Task details: Nothing past the line containing "2. Run the environment." belongs in the output. Copy exactly every line of the data below from the first up to and including it.

Data records:

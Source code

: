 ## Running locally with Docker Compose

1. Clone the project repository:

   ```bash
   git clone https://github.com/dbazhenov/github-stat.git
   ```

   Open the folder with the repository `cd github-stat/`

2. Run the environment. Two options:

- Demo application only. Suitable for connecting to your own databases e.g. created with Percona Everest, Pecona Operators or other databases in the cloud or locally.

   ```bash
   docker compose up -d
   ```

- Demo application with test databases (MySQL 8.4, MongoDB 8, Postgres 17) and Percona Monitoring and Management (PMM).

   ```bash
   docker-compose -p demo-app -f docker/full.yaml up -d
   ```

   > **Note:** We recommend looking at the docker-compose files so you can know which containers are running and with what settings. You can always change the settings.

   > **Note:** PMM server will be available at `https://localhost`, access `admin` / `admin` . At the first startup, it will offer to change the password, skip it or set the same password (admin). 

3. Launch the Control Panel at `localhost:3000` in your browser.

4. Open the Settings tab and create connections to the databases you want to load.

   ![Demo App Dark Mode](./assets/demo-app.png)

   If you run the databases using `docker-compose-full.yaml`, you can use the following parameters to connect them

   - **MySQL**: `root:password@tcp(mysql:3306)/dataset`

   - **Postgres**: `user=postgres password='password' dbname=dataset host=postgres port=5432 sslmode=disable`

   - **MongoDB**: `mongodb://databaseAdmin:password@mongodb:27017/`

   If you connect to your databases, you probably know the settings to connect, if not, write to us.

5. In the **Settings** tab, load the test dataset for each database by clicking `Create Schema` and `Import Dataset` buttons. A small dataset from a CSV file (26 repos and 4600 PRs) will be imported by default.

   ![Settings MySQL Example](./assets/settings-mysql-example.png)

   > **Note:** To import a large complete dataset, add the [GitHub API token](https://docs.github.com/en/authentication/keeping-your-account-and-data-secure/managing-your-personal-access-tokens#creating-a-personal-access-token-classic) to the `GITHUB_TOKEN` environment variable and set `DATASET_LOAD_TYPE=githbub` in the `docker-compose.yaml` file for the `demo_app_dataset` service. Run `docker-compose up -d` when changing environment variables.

Expected answer:
Source code

: ## Running locally with Docker Compose

1. Clone the project repository:

   ```bash
   git clone https://github.com/dbazhenov/github-stat.git
   ```

   Open the folder with the repository `cd github-stat/`

2. Run the environment. Two options:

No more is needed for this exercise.